Elle est parfois surnommée "Miracle" en référence à son prénom: Mikuru Suzuki est devenue la première joueuse d'Asie à remporter un titre mondial aux fléchettes. Et elle compte bien en collectionner d'autres.
En janvier, cette Japonaise de 37 ans a créé la sensation en s'imposant en finale dans le championnat organisé par la British Darts Organisation (BDO) face à la Britannique Lorraine Winstanley.
Elle savoure depuis sa nouvelle célébrité. "J'ai réellement commencé à en prendre conscience à mon retour au Japon", confie-t-elle dans un entretien à l'AFP. "Des fans m'attendaient à l'aéroport, brandissant une banderole".
"C'est là que cela m'a frappée, la portée de ce que j'avais accompli", dit-elle. "Maintenant, on connaît mon nom même à l'extérieur du Japon."
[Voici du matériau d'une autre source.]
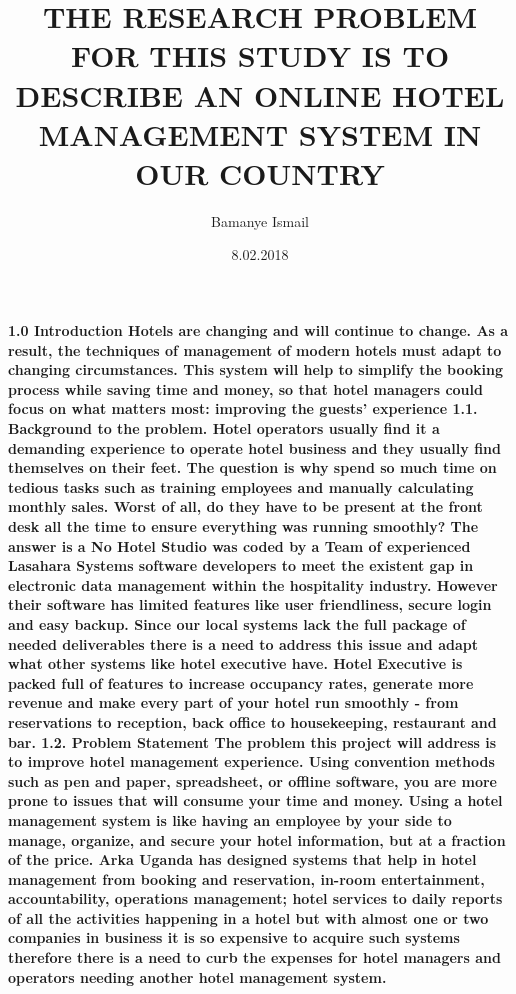 \documentclass{article}
\begin{document}
\title{THE RESEARCH PROBLEM FOR THIS STUDY IS TO DESCRIBE AN ONLINE HOTEL MANAGEMENT SYSTEM IN OUR COUNTRY}
\date{8.02.2018}
\author{Bamanye Ismail}
\maketitle
\paragraph{1.0 Introduction Hotels are changing and will continue to change. As a result, the techniques of
management of modern hotels must adapt to changing circumstances. This system will help
to simplify the booking process while saving time and money, so that hotel managers could focus on what matters most: improving the guests’ experience
1.1. Background to the problem.
Hotel operators usually find it a demanding experience to operate hotel business and they usually find themselves on their feet. The question is why spend so much time on tedious tasks such as training employees and manually calculating monthly sales. Worst of all, do they have to be present at the front desk all the time to ensure everything was running smoothly? The answer is a No
Hotel Studio was coded by a Team of experienced Lasahara Systems software developers to meet the existent gap in electronic data management within the hospitality industry. However their software has limited features like user friendliness, secure login and easy backup. Since our local systems lack the full package of needed deliverables there is a need to address this issue and adapt what other systems like hotel executive have. Hotel Executive is packed full of features to increase occupancy rates, generate more revenue and make every part of your hotel run smoothly - from reservations to reception, back office to housekeeping, restaurant and bar.
1.2. Problem Statement The problem this project will address is to improve hotel management experience. Using convention methods such as pen and paper, spreadsheet, or offline software, you are more prone to issues that will consume your time and money. Using a hotel management system is like having an employee by your side to manage, organize, and secure your hotel information, but at a fraction of the price. Arka Uganda has designed systems that help in hotel management from booking and reservation, in-room entertainment, accountability, operations management; hotel services to daily reports of all the activities happening in a hotel but with almost one or two companies in business it is so expensive to acquire such systems therefore there is a need to curb the expenses for hotel managers and operators needing another hotel management system. 
}
\end{document}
Mikuru Suzuki a conquis ce titre de championne de "darts" -- les fléchettes en français, mais les adeptes de la discipline usent généralement du nom anglais -- au terme d'une semaine magique au Lakeside Country club (Camberley, sud de Londres).
Adresse, stratégie... les plus enthousiastes l'ont même comparée à la légende de la discipline, l'Anglais Phil Taylor, alias "The Power", champion du monde à 16 reprises et qui a dominé le secteur pendant près de trois décennies, engrangeant des millions d'euros de gains.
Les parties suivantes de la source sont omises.